*WHAT NEEDS TO BE DONE:* Down to the last line, transcribe the records verbatim and exclude the images.

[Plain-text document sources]
────

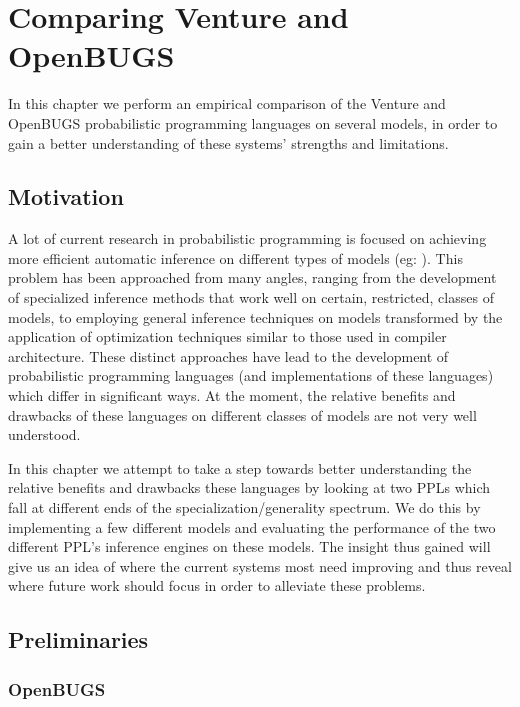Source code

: \chapter{Comparing Venture and OpenBUGS}

In this chapter we perform an empirical comparison of the Venture and OpenBUGS probabilistic programming languages on several models, in order to gain a better understanding of these systems' strengths and limitations.

\section{Motivation}

A lot of current research in probabilistic programming is focused on achieving more efficient automatic inference on different types of models (eg: \cite{goodman2013principles, wingate2011nonstandard, wood2014new}). This problem has been approached from many angles, ranging from the development of specialized inference methods that work well on certain, restricted, classes of models, to employing general inference techniques on models transformed by the application of optimization techniques similar to those used in compiler architecture. These distinct approaches have lead to the development of probabilistic programming languages (and implementations of these languages) which differ in significant ways.  At the moment, the relative benefits and drawbacks of these languages on different classes of models are not very well understood. 

In this chapter we attempt to take a step towards better understanding the relative benefits and drawbacks these languages by looking at two PPLs which fall at different ends of the specialization/generality spectrum. We do this by implementing a few different models and evaluating the performance of the two different PPL's inference engines on these models. The insight thus gained will give us an idea of where the current systems most need improving and thus reveal where future work should focus in order to alleviate these problems.

\section{Preliminaries}
\subsection{OpenBUGS}

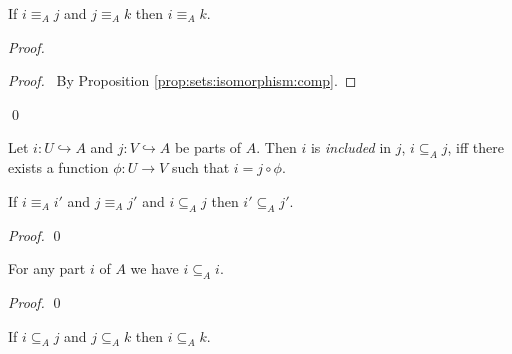 \begin{prop}
  If $i \equiv_A j$ and $j \equiv_A k$ then $i \equiv_A k$.
\end{prop}

\begin{proof}
  \pf
  \begin{proof}
    \pf\ By Proposition \ref{prop:sets:isomorphism:comp}.
  \end{proof}
\qed
\end{proof}

\begin{df}[Inclusion]
 Let $i : U \hookrightarrow A$ and $j : V \hookrightarrow A$ be parts of $A$.
 Then $i$ is \emph{included} in $j$, $i \subseteq_A j$, iff there exists a
 function $\phi : U \rightarrow V$ such that $i = j \circ \phi$.
\end{df}

\begin{prop}
  If $i \equiv_A i'$ and $j \equiv_A j'$ and $i \subseteq_A j$ then $i' \subseteq_A j'$.
\end{prop}

\begin{proof}
  \pf
  \qed
\end{proof}

\begin{prop}
  For any part $i$ of $A$ we have $i \subseteq_A i$.
\end{prop}

\begin{proof}
  \pf
  \qed
\end{proof}

\begin{prop}
  If $i \subseteq_A j$ and $j \subseteq_A k$ then $i \subseteq_A k$.
\end{prop}


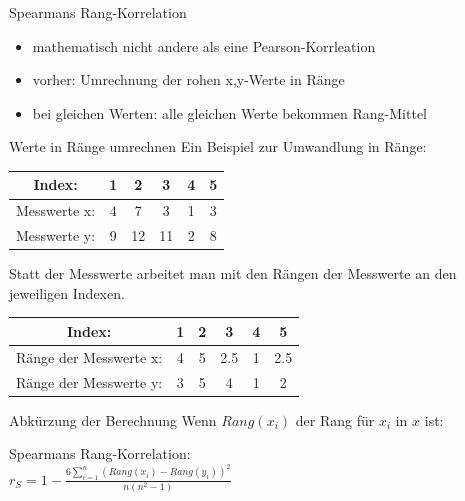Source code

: \begin{frame}
  {Spearmans Rang-Korrelation}
  \begin{itemize}[<+->]
    \item mathematisch \alert{nicht andere als eine Pearson-Korrleation}
    \item vorher: Umrechnung der rohen x,y-Werte in \alert{Ränge}
    \item bei gleichen Werten: \alert{alle gleichen Werte bekommen Rang-Mittel}
  \end{itemize}
\end{frame}

\begin{frame}
  {Werte in Ränge umrechnen}
  Ein Beispiel zur Umwandlung in Ränge:
  \begin{center}
    \begin{tabular}[h!]{|c||c|c|c|c|c|}
      \hline
      Index: & 1 & 2 & 3 & 4 & 5 \\
      \hline
      \hline
      Messwerte x:& 4 & 7 & 3 & 1 & 3 \\
      \hline
      Messwerte y: & 9 & 12 & 11 & 2 & 8 \\
      \hline
    \end{tabular}
  \end{center}
  Statt der Messwerte arbeitet man mit den Rängen der Messwerte an den jeweiligen Indexen.
  \begin{center}
    \begin{tabular}[h!]{|c||c|c|c|c|c|}
      \hline
      Index: & 1 & 2 & 3 & 4 & 5 \\
      \hline
      \hline
      Ränge der Messwerte x:& 4 & 5 & 2.5 & 1 & 2.5 \\
      \hline
      Ränge der Messwerte y: & 3 & 5 & 4 & 1 & 2 \\
      \hline
    \end{tabular}
  \end{center}
\end{frame}

\begin{frame}
  {Abkürzung der Berechnung}
  Wenn $Rang(x_i)$ der Rang für $x_i$ in $x$ ist:\\
  \vspace{0.5cm}
  \begin{center}
    Spearmans Rang-Korrelation:\\[2ex]
    \alert{$r_{S}=1-\frac{6\sum\limits_{i=1}^n(Rang(x_i)-Rang(y_i))^2}{n(n^2-1)}$}
  \end{center}
\end{frame}

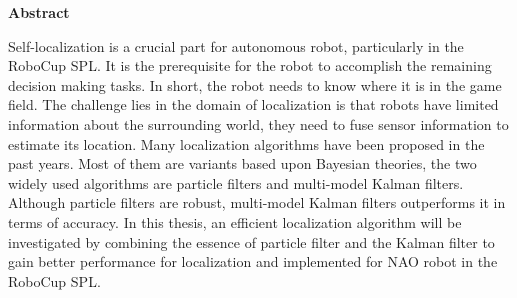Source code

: \thispagestyle{empty}
\vspace*{1.0cm}

\begin{center}
    \textbf{Abstract}
\end{center}

\vspace*{0.5cm}

\noindent


Self-localization is a crucial part for autonomous robot, particularly in the RoboCup \gls{SPL}. It is the prerequisite for the robot to accomplish the remaining decision making tasks. In short, the robot needs to know where it is in the game field.  The challenge lies in the domain of localization is that robots have limited information about the surrounding world, they need to fuse sensor information to estimate its location. Many localization algorithms have been proposed in the past years. Most of them are variants based upon Bayesian theories, the two widely used algorithms are particle filters and multi-model Kalman filters. Although particle filters are robust, multi-model Kalman filters outperforms it in terms of accuracy. In this thesis, an efficient localization algorithm will be investigated by combining the essence of particle filter and the Kalman filter to gain better performance for localization and implemented for NAO robot in the RoboCup \gls{SPL}.
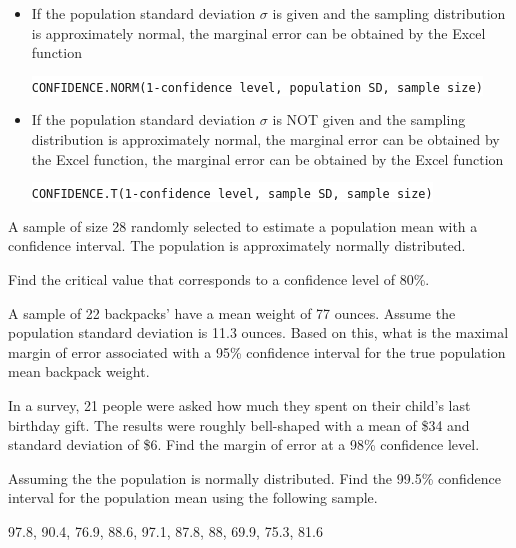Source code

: \begin{itemize}
\item
  If the population standard deviation \(\sigma\) is given and the
  sampling distribution is approximately normal, the marginal error can be obtained by the Excel function\\
  \begin{fullwidth}
    \colorbox{white}{
      \texttt{CONFIDENCE.NORM(1-confidence\ level,\ population\ SD,\ sample\ size)}
    }
  \end{fullwidth}
\item
  If the population standard deviation \(\sigma\) is NOT given and the
  sampling distribution is approximately normal, the marginal error can
  be obtained by the Excel function, the marginal error can be obtained by the Excel function

  \begin{fullwidth}
    \colorbox{white}{
      \texttt{CONFIDENCE.T(1-confidence\ level,\ sample\ SD,\ sample\ size)}
    }
  \end{fullwidth}
\end{itemize}

\begin{exercise}

A sample of size 28 randomly selected to estimate a population mean with
a confidence interval. The population is approximately normally
distributed.

Find the critical value that corresponds to a confidence level of 80\%.

\end{exercise}
\vspace*{6\baselineskip}

\begin{exercise}

A sample of 22 backpacks' have a mean weight of 77 ounces. Assume the
population standard deviation is 11.3 ounces. Based on this, what is the
maximal margin of error associated with a 95\% confidence interval for
the true population mean backpack weight.

\end{exercise}
\vspace*{6\baselineskip}

\begin{exercise}

In a survey, 21 people were asked how much they spent on their child's
last birthday gift. The results were roughly bell-shaped with a mean of
\$34 and standard deviation of \$6. Find the margin of error at a 98\%
confidence level.

\end{exercise}
\vspace*{6\baselineskip}

\begin{exercise}

Assuming the the population is normally distributed. Find the 99.5\%
confidence interval for the population mean using the following sample.

97.8, 90.4, 76.9, 88.6, 97.1, 87.8, 88, 69.9, 75.3, 81.6

\end{exercise}
\vspace*{6\baselineskip}

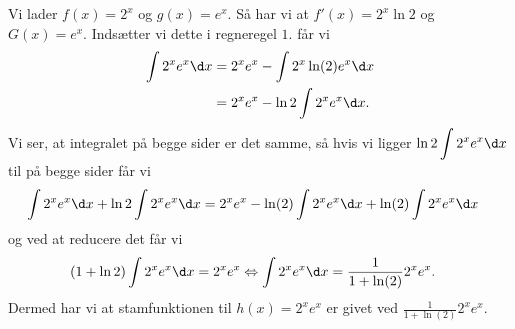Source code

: \begin{enumerate}
Vi lader $f(x)=2^x$ og $g(x)=e^x$. Så har vi at $f'(x)=2^x\ln 2$ og $G(x)=e^x$. Indsætter vi dette i regneregel $1.$ får vi
\begin{align*}
\int 2^x e^x \d x &= 2^x e^x - \int 2^x\ln (2) e^x \d x \\
&=2^x e^x - \ln 2 \int 2^xe^x \d x.
\end{align*}
Vi ser, at integralet på begge sider er det samme, så hvis vi ligger $\displaystyle \ln 2 \int 2^xe^x \d x$ til på begge sider får vi
\begin{align*}
\int 2^x e^x \d x + \ln 2\int 2^xe^x \d x &=2^x e^x - \ln(2)\int 2^xe^x \d x + \ln(2)\int 2^xe^x \d x
\end{align*}
og ved at reducere det får vi
\begin{align*}
(1 + \ln 2)\int 2^xe^x \d x &=2^x e^x \Leftrightarrow \int 2^x e^x \d x = \frac{1}{1+\ln(2)}2^xe^x.
\end{align*}
Dermed har vi at stamfunktionen til $h(x)=2^xe^x$ er givet ved $\displaystyle \frac{1}{1+\ln(2)}2^xe^x$.
\end{enumerate}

────

*EXPECTED ANSWER:*
Source code

: \chapter{Comparing Venture and OpenBUGS}

In this chapter we perform an empirical comparison of the Venture and OpenBUGS probabilistic programming languages on several models, in order to gain a better understanding of these systems' strengths and limitations.

\section{Motivation}

A lot of current research in probabilistic programming is focused on achieving more efficient automatic inference on different types of models (eg: \cite{goodman2013principles, wingate2011nonstandard, wood2014new}). This problem has been approached from many angles, ranging from the development of specialized inference methods that work well on certain, restricted, classes of models, to employing general inference techniques on models transformed by the application of optimization techniques similar to those used in compiler architecture. These distinct approaches have lead to the development of probabilistic programming languages (and implementations of these languages) which differ in significant ways.  At the moment, the relative benefits and drawbacks of these languages on different classes of models are not very well understood. 

In this chapter we attempt to take a step towards better understanding the relative benefits and drawbacks these languages by looking at two PPLs which fall at different ends of the specialization/generality spectrum. We do this by implementing a few different models and evaluating the performance of the two different PPL's inference engines on these models. The insight thus gained will give us an idea of where the current systems most need improving and thus reveal where future work should focus in order to alleviate these problems.

\section{Preliminaries}
\subsection{OpenBUGS}

 \begin{prop}
  If $i \equiv_A j$ and $j \equiv_A k$ then $i \equiv_A k$.
\end{prop}

\begin{proof}
  \pf
  \begin{proof}
    \pf\ By Proposition \ref{prop:sets:isomorphism:comp}.
  \end{proof}
\qed
\end{proof}

\begin{df}[Inclusion]
 Let $i : U \hookrightarrow A$ and $j : V \hookrightarrow A$ be parts of $A$.
 Then $i$ is \emph{included} in $j$, $i \subseteq_A j$, iff there exists a
 function $\phi : U \rightarrow V$ such that $i = j \circ \phi$.
\end{df}

\begin{prop}
  If $i \equiv_A i'$ and $j \equiv_A j'$ and $i \subseteq_A j$ then $i' \subseteq_A j'$.
\end{prop}

\begin{proof}
  \pf
  \qed
\end{proof}

\begin{prop}
  For any part $i$ of $A$ we have $i \subseteq_A i$.
\end{prop}

\begin{proof}
  \pf
  \qed
\end{proof}

\begin{prop}
  If $i \subseteq_A j$ and $j \subseteq_A k$ then $i \subseteq_A k$.
\end{prop}


Source code

: \begin{frame}
  {Spearmans Rang-Korrelation}
  \begin{itemize}[<+->]
    \item mathematisch \alert{nicht andere als eine Pearson-Korrleation}
    \item vorher: Umrechnung der rohen x,y-Werte in \alert{Ränge}
    \item bei gleichen Werten: \alert{alle gleichen Werte bekommen Rang-Mittel}
  \end{itemize}
\end{frame}

\begin{frame}
  {Werte in Ränge umrechnen}
  Ein Beispiel zur Umwandlung in Ränge:
  \begin{center}
    \begin{tabular}[h!]{|c||c|c|c|c|c|}
      \hline
      Index: & 1 & 2 & 3 & 4 & 5 \\
      \hline
      \hline
      Messwerte x:& 4 & 7 & 3 & 1 & 3 \\
      \hline
      Messwerte y: & 9 & 12 & 11 & 2 & 8 \\
      \hline
    \end{tabular}
  \end{center}
  Statt der Messwerte arbeitet man mit den Rängen der Messwerte an den jeweiligen Indexen.
  \begin{center}
    \begin{tabular}[h!]{|c||c|c|c|c|c|}
      \hline
      Index: & 1 & 2 & 3 & 4 & 5 \\
      \hline
      \hline
      Ränge der Messwerte x:& 4 & 5 & 2.5 & 1 & 2.5 \\
      \hline
      Ränge der Messwerte y: & 3 & 5 & 4 & 1 & 2 \\
      \hline
    \end{tabular}
  \end{center}
\end{frame}

\begin{frame}
  {Abkürzung der Berechnung}
  Wenn $Rang(x_i)$ der Rang für $x_i$ in $x$ ist:\\
  \vspace{0.5cm}
  \begin{center}
    Spearmans Rang-Korrelation:\\[2ex]
    \alert{$r_{S}=1-\frac{6\sum\limits_{i=1}^n(Rang(x_i)-Rang(y_i))^2}{n(n^2-1)}$}
  \end{center}
\end{frame}

Source code

: \thispagestyle{empty}
\vspace*{1.0cm}

\begin{center}
    \textbf{Abstract}
\end{center}

\vspace*{0.5cm}

\noindent


Self-localization is a crucial part for autonomous robot, particularly in the RoboCup \gls{SPL}. It is the prerequisite for the robot to accomplish the remaining decision making tasks. In short, the robot needs to know where it is in the game field.  The challenge lies in the domain of localization is that robots have limited information about the surrounding world, they need to fuse sensor information to estimate its location. Many localization algorithms have been proposed in the past years. Most of them are variants based upon Bayesian theories, the two widely used algorithms are particle filters and multi-model Kalman filters. Although particle filters are robust, multi-model Kalman filters outperforms it in terms of accuracy. In this thesis, an efficient localization algorithm will be investigated by combining the essence of particle filter and the Kalman filter to gain better performance for localization and implemented for NAO robot in the RoboCup \gls{SPL}.
Source code

: \begin{itemize}
\item
  If the population standard deviation \(\sigma\) is given and the
  sampling distribution is approximately normal, the marginal error can be obtained by the Excel function\\
  \begin{fullwidth}
    \colorbox{white}{
      \texttt{CONFIDENCE.NORM(1-confidence\ level,\ population\ SD,\ sample\ size)}
    }
  \end{fullwidth}
\item
  If the population standard deviation \(\sigma\) is NOT given and the
  sampling distribution is approximately normal, the marginal error can
  be obtained by the Excel function, the marginal error can be obtained by the Excel function

  \begin{fullwidth}
    \colorbox{white}{
      \texttt{CONFIDENCE.T(1-confidence\ level,\ sample\ SD,\ sample\ size)}
    }
  \end{fullwidth}
\end{itemize}

\begin{exercise}

A sample of size 28 randomly selected to estimate a population mean with
a confidence interval. The population is approximately normally
distributed.

Find the critical value that corresponds to a confidence level of 80\%.

\end{exercise}
\vspace*{6\baselineskip}

\begin{exercise}

A sample of 22 backpacks' have a mean weight of 77 ounces. Assume the
population standard deviation is 11.3 ounces. Based on this, what is the
maximal margin of error associated with a 95\% confidence interval for
the true population mean backpack weight.

\end{exercise}
\vspace*{6\baselineskip}

\begin{exercise}

In a survey, 21 people were asked how much they spent on their child's
last birthday gift. The results were roughly bell-shaped with a mean of
\$34 and standard deviation of \$6. Find the margin of error at a 98\%
confidence level.

\end{exercise}
\vspace*{6\baselineskip}

\begin{exercise}

Assuming the the population is normally distributed. Find the 99.5\%
confidence interval for the population mean using the following sample.

97.8, 90.4, 76.9, 88.6, 97.1, 87.8, 88, 69.9, 75.3, 81.6

\end{exercise}
\vspace*{6\baselineskip}

Source code

: \begin{enumerate}
Vi lader $f(x)=2^x$ og $g(x)=e^x$. Så har vi at $f'(x)=2^x\ln 2$ og $G(x)=e^x$. Indsætter vi dette i regneregel $1.$ får vi
\begin{align*}
\int 2^x e^x \d x &= 2^x e^x - \int 2^x\ln (2) e^x \d x \\
&=2^x e^x - \ln 2 \int 2^xe^x \d x.
\end{align*}
Vi ser, at integralet på begge sider er det samme, så hvis vi ligger $\displaystyle \ln 2 \int 2^xe^x \d x$ til på begge sider får vi
\begin{align*}
\int 2^x e^x \d x + \ln 2\int 2^xe^x \d x &=2^x e^x - \ln(2)\int 2^xe^x \d x + \ln(2)\int 2^xe^x \d x
\end{align*}
og ved at reducere det får vi
\begin{align*}
(1 + \ln 2)\int 2^xe^x \d x &=2^x e^x \Leftrightarrow \int 2^x e^x \d x = \frac{1}{1+\ln(2)}2^xe^x.
\end{align*}
Dermed har vi at stamfunktionen til $h(x)=2^xe^x$ er givet ved $\displaystyle \frac{1}{1+\ln(2)}2^xe^x$.
\end{enumerate}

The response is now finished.